Quick Reaction Alert (QRA) is state of readiness and modus operandi of air defence maintained at all hours of the day by NATO air forces. The United States usually refers to Quick Reaction Alert as 'Airspace Control Alert'.

Some non-NATO countries also maintain QRA, either full-time or part-time.

Operation

QRA in the United Kingdom
Pilots and engineers on QRA duty are at immediate readiness twenty-four hours a day fully dressed in the Crew Ready Room, which are next to the hangars (a hardened aircraft shelter known informally as Q-sheds) which houses the interceptor aircraft, since 2007 the Eurofighter Typhoon. Pilots are on QRA duty around once or twice a month, each a twenty-four-hour shift. Engineers are on QRA duty three or four times a year, each for a twenty-four-hour a day shift for seven days at a time. Two Typhoon aircraft are on duty, along with a Voyager tanker  at RAF Brize Norton in Oxfordshire; before 2014 this was carried out by a TriStar.

Civilian aircraft in the UK are monitored by NATS Holdings at:
 Swanwick, Hampshire with the London Area Control Centre and London Terminal Control Centre (at RAF West Drayton until 2007), broadly known as the London Air Traffic Control Centre, which covers the London Flight Information Region (EGTT). The RAF have a team at Swanwick.
 Prestwick, which covers the Scotland Flight Information Region (EGPX) which is north of the Solway Firth.

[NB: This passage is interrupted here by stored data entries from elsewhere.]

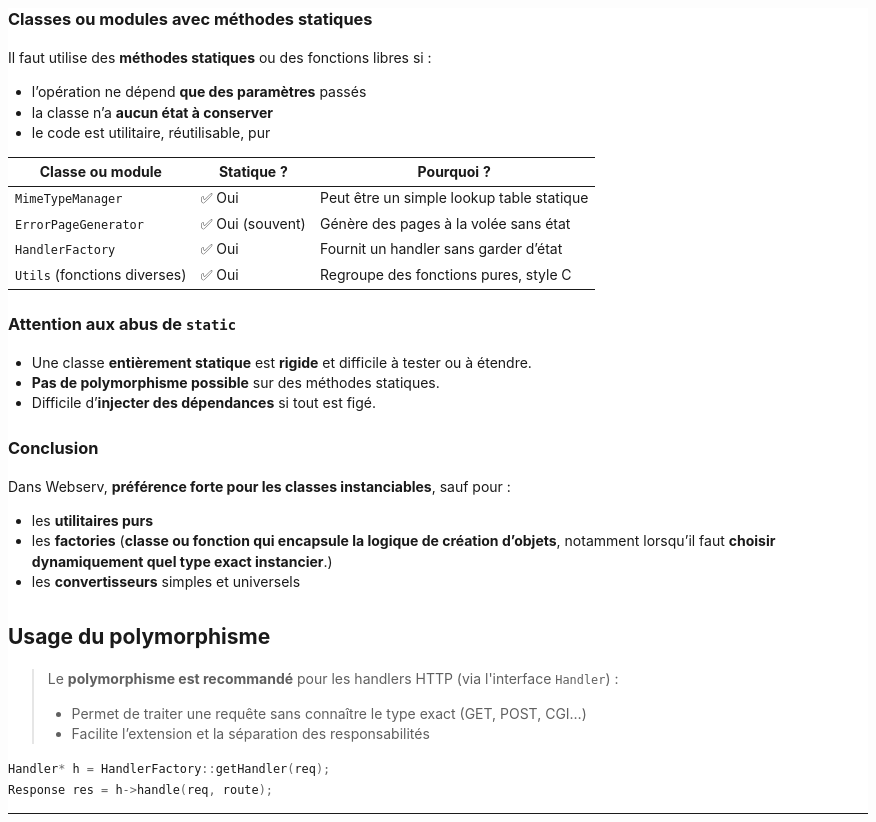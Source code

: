 ### Classes ou modules avec **méthodes statiques**

Il faut utilise des **méthodes statiques** ou des fonctions libres si :

- l’opération ne dépend **que des paramètres** passés
- la classe n’a **aucun état à conserver**
- le code est utilitaire, réutilisable, pur

|Classe ou module|Statique ?|Pourquoi ?|
|---|---|---|
|`MimeTypeManager`|✅ Oui|Peut être un simple lookup table statique|
|`ErrorPageGenerator`|✅ Oui (souvent)|Génère des pages à la volée sans état|
|`HandlerFactory`|✅ Oui|Fournit un handler sans garder d’état|
|`Utils` (fonctions diverses)|✅ Oui|Regroupe des fonctions pures, style C|

### Attention aux abus de `static`

- Une classe **entièrement statique** est **rigide** et difficile à tester ou à étendre.
- **Pas de polymorphisme possible** sur des méthodes statiques.
- Difficile d’**injecter des dépendances** si tout est figé.

### Conclusion

Dans Webserv, **préférence forte pour les classes instanciables**, sauf pour :

- les **utilitaires purs**
- les **factories** (**classe ou fonction qui encapsule la logique de création d’objets**, notamment lorsqu’il faut **choisir dynamiquement quel type exact instancier**.)
- les **convertisseurs** simples et universels

## Usage du polymorphisme

> Le **polymorphisme est recommandé** pour les handlers HTTP (via l'interface `Handler`) :
> 
> - Permet de traiter une requête sans connaître le type exact (GET, POST, CGI…)
> - Facilite l’extension et la séparation des responsabilités

```cpp
Handler* h = HandlerFactory::getHandler(req);
Response res = h->handle(req, route);
```


---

Military radar in the UK is controlled by the UK Air Surveillance and Control System (ASACS), looked after by ASACS Force Command. It has Remote Radar Heads (RRH) at:
 RRH Benbecula in the Outer Hebrides
 RRH Saxa Vord in Shetland (AN/TPS-77 radar moved from RRH Staxton Wold)
 RRH Buchan (former Master Radar Station, or MRS, Buchan) off the A90 south of Peterhead
 RRH Brizlee Wood in Hulne Park, Northumberland (west of RAF Boulmer),  directly west of Alnwick
 RRH Staxton Wold off the B1249 in Willerby, North Yorkshire; the Yorkshire Wolds Way passes next to it
 RRH Neatishead at Trimingham on the Norfolk coast
 RRH Portreath in Cornwall

The radars were Type 93, and are being replaced by the Lockheed Martin AN/FPS-117 system.

QRA in the United States
The United States refers to Quick Reaction Alert as Airspace Control Alert.

QRA response
Air traffic across Europe is controlled by Eurocontrol in Brussels. Military aircraft from Russia can be tracked across Norway, and reported to the Norwegian Joint Headquarters near Bodø, or the Combined Air Operations Centre 2 (CAOC UE) in Uedem, North Rhine-Westphalia close to the border with the Netherlands. Combined Air Operations Centre Finderup (CAOC Finderup), in Denmark, watches Russian aircraft and can alert the UK, and has RAF staff there. Russian Air Force Tupolev Tu-95 aircraft originate from the Olenya air base on the Kola Peninsula and Tupolev Tu-160 Blackjack aircraft come from the Engels-2 base near Saratov. The Tu-95 aircraft are on 12-14 hour missions, and when tracked across Norway have been colloquially referred to with the codename of zombies.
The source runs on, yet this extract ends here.